Practical deployment considerations and cost implications
For development teams ready to implement IndexCache, open-source patches are available for major serving engines including vLLM and SGLang. Integration requires minimal configuration changes, though teams should budget time for proper calibration. The process isn't plug-and-play, but it's far simpler than retraining models or rebuilding inference infrastructure.
The ROI calculation varies by workload. Bai notes that long-context applications like RAG systems, document analysis, and agentic pipelines see approximately 20% deployment cost reductions alongside similar latency improvements. Short-context tasks benefit less, hovering around 5% gains. This makes IndexCache particularly valuable for enterprises whose AI systems increasingly handle complex, context-heavy workflows rather than simple question-answering.
The broader implication extends beyond immediate performance wins. IndexCache represents a shift toward designing models with inference constraints as first-class considerations rather than afterthoughts. As Bai observes, future foundation models will likely be architected from the ground up for real-world throughput and latency, not just parameter count and benchmark scores. This matters because the industry's current trajectory—ever-larger models with ever-longer contexts—hits hard physical limits without architectural innovations that make inference economically viable.
For enterprises evaluating whether to adopt IndexCache, the decision hinges on context length requirements and model architecture. If you're running DSA-based models (DeepSeek or GLM families) with contexts regularly exceeding 50K tokens, the technique offers substantial benefits with manageable implementation complexity. Teams using other architectures will need to wait for similar techniques adapted to their models, though the underlying principle of exploiting cross-layer redundancy likely generalizes beyond DSA.
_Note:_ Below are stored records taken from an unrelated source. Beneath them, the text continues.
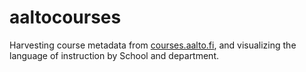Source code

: # aaltocourses

Harvesting course metadata from [courses.aalto.fi](https://courses.aalto.fi), and visualizing the language of instruction by School and department.
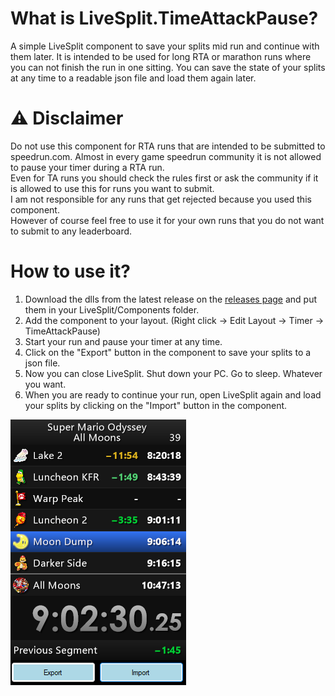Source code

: ﻿# What is LiveSplit.TimeAttackPause?
A simple LiveSplit component to save your splits mid run and continue with them later.
It is intended to be used for long RTA or marathon runs where you can not finish the run in one sitting.
You can save the state of your splits at any time to a readable json file and load them again later.

# &#9888; Disclaimer
Do not use this component for RTA runs that are intended to be submitted to speedrun.com.
Almost in every game speedrun community it is not allowed to pause your timer during a RTA run.  
Even for TA runs you should check the rules first or ask the community if it is allowed to use this for runs you want to submit.  
I am not responsible for any runs that get rejected because you used this component.  
However of course feel free to use it for your own runs that you do not want to submit to any leaderboard.


# How to use it?
1. Download the dlls from the latest release on the [releases page](https://github.com/Shotnex4/LiveSplit.TimeAttackPause/releases) and put them in your LiveSplit/Components folder.
2. Add the component to your layout. (Right click &rarr; Edit Layout &rarr; Timer &rarr; TimeAttackPause)
3. Start your run and pause your timer at any time.
4. Click on the "Export" button in the component to save your splits to a json file.
5. Now you can close LiveSplit. Shut down your PC. Go to sleep. Whatever you want.
6. When you are ready to continue your run, open LiveSplit again and load your splits by clicking on the "Import" button in the component.

![example.png](doc/example.png)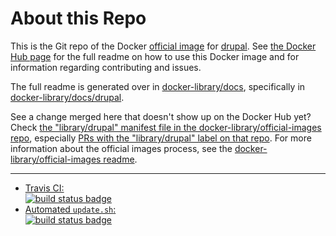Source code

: # About this Repo

This is the Git repo of the Docker [official image](https://docs.docker.com/docker-hub/official_repos/) for [drupal](https://registry.hub.docker.com/_/drupal/). See [the Docker Hub page](https://registry.hub.docker.com/_/drupal/) for the full readme on how to use this Docker image and for information regarding contributing and issues.

The full readme is generated over in [docker-library/docs](https://github.com/docker-library/docs), specifically in [docker-library/docs/drupal](https://github.com/docker-library/docs/tree/master/drupal).

See a change merged here that doesn't show up on the Docker Hub yet? Check [the "library/drupal" manifest file in the docker-library/official-images repo](https://github.com/docker-library/official-images/blob/master/library/drupal), especially [PRs with the "library/drupal" label on that repo](https://github.com/docker-library/official-images/labels/library%2Fdrupal). For more information about the official images process, see the [docker-library/official-images readme](https://github.com/docker-library/official-images/blob/master/README.md).

---

-	[Travis CI:  
	![build status badge](https://img.shields.io/travis/docker-library/drupal/master.svg)](https://travis-ci.org/docker-library/drupal/branches)
-	[Automated `update.sh`:  
	![build status badge](https://doi-janky.infosiftr.net/job/update.sh/job/drupal/badge/icon)](https://doi-janky.infosiftr.net/job/update.sh/job/drupal)

<!-- THIS FILE IS GENERATED BY https://github.com/docker-library/docs/blob/master/generate-repo-stub-readme.sh -->
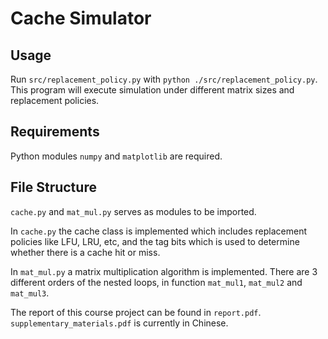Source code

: # Cache Simulator

## Usage

Run `src/replacement_policy.py` with `python ./src/replacement_policy.py`. This program will execute simulation under different matrix sizes and replacement policies. 


## Requirements

Python modules `numpy` and `matplotlib` are required.


## File Structure

`cache.py` and `mat_mul.py` serves as modules to be imported.

In `cache.py` the cache class is implemented which includes replacement policies like LFU, LRU, etc, and the tag bits which is used to determine whether there is a cache hit or miss.

In `mat_mul.py` a matrix multiplication algorithm is implemented. There are 3 different orders of the nested loops, in function `mat_mul1`, `mat_mul2` and `mat_mul3`.

The report of this course project can be found in `report.pdf`. `supplementary_materials.pdf` is currently in Chinese.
The research also highlights a less obvious point: optimization opportunities still exist even in models already using advanced efficiency techniques. DSA was already considered highly optimized, yet IndexCache found 75% of its indexer computations were redundant. This suggests the current generation of "efficient" architectures may still harbor significant waste, and that careful empirical analysis of how models actually process information can reveal optimization opportunities that pure architectural reasoning misses.